[Dataset items]
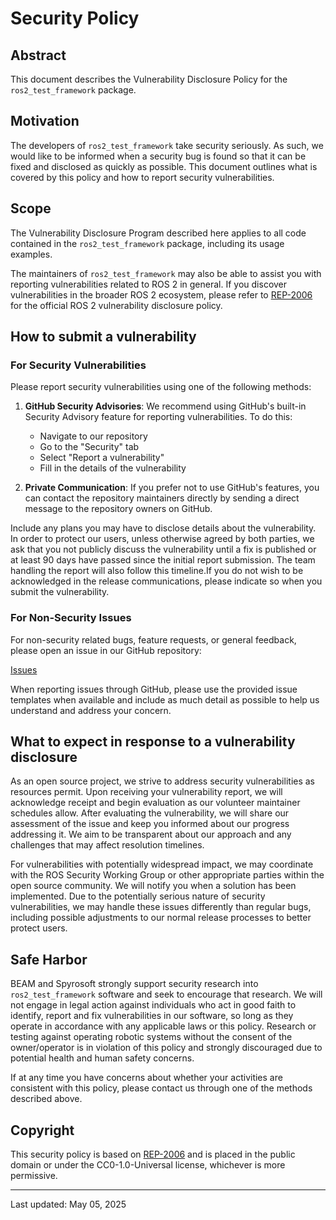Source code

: # Security Policy

## Abstract

This document describes the Vulnerability Disclosure Policy for the `ros2_test_framework` package.

## Motivation

The developers of `ros2_test_framework` take security seriously. As such, we would like to be informed when a security bug is found so that it can be fixed and disclosed as quickly as possible.
This document outlines what is covered by this policy and how to report security vulnerabilities.

## Scope

The Vulnerability Disclosure Program described here applies to all code contained in the `ros2_test_framework` package, including its usage examples.

The maintainers of `ros2_test_framework` may also be able to assist you with reporting vulnerabilities related to ROS 2 in general. If you discover vulnerabilities in the broader ROS 2 ecosystem, please refer to [REP-2006](https://www.ros.org/reps/rep-2006.html) for the official ROS 2 vulnerability disclosure policy.

## How to submit a vulnerability

### For Security Vulnerabilities

Please report security vulnerabilities using one of the following methods:

1. **GitHub Security Advisories**: We recommend using GitHub's built-in Security Advisory feature for reporting vulnerabilities. To do this:
   - Navigate to our repository
   - Go to the "Security" tab
   - Select "Report a vulnerability"
   - Fill in the details of the vulnerability

2. **Private Communication**: If you prefer not to use GitHub's features, you can contact the repository maintainers directly by sending a direct message to the repository owners on GitHub.

Include any plans you may have to disclose details about the vulnerability. In order to protect our users, unless otherwise agreed by both parties, we ask that you not publicly discuss the vulnerability until a fix is published or at least 90 days have passed since the initial report submission. The team handling the report will also follow this timeline.If you do not wish to be acknowledged in the release communications, please indicate so when you submit the vulnerability.

### For Non-Security Issues

For non-security related bugs, feature requests, or general feedback, please open an issue in our GitHub repository:

[Issues](https://github.com/Beam-and-Spyrosoft/ros2_test_framework/issues)

When reporting issues through GitHub, please use the provided issue templates when available and include as much detail as possible to help us understand and address your concern.

## What to expect in response to a vulnerability disclosure

As an open source project, we strive to address security vulnerabilities as resources permit. Upon receiving your vulnerability report, we will acknowledge receipt and begin evaluation as our volunteer maintainer schedules allow.
After evaluating the vulnerability, we will share our assessment of the issue and keep you informed about our progress addressing it. We aim to be transparent about our approach and any challenges that may affect resolution timelines.

For vulnerabilities with potentially widespread impact, we may coordinate with the ROS Security Working Group or other appropriate parties within the open source community.
We will notify you when a solution has been implemented. Due to the potentially serious nature of security vulnerabilities, we may handle these issues differently than regular bugs, including possible adjustments to our normal release processes to better protect users.

## Safe Harbor

BEAM and Spyrosoft strongly support security research into `ros2_test_framework` software and seek to encourage that research. We will not engage in legal action against individuals who act in good faith to identify, report and fix vulnerabilities in our software, so long as they operate in accordance with any applicable laws or this policy. Research or testing against operating robotic systems without the consent of the owner/operator is in violation of this policy and strongly discouraged due to potential health and human safety concerns.

If at any time you have concerns about whether your activities are consistent with this policy, please contact us through one of the methods described above.

## Copyright

This security policy is based on [REP-2006](https://www.ros.org/reps/rep-2006.html) and is placed in the public domain or under the CC0-1.0-Universal license, whichever is more permissive.

---

Last updated: May 05, 2025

- [Prompt]
Copy each line containing the word "methods" from the data.

- [Exercise result]
Please report security vulnerabilities using one of the following methods:
If at any time you have concerns about whether your activities are consistent with this policy, please contact us through one of the methods described above.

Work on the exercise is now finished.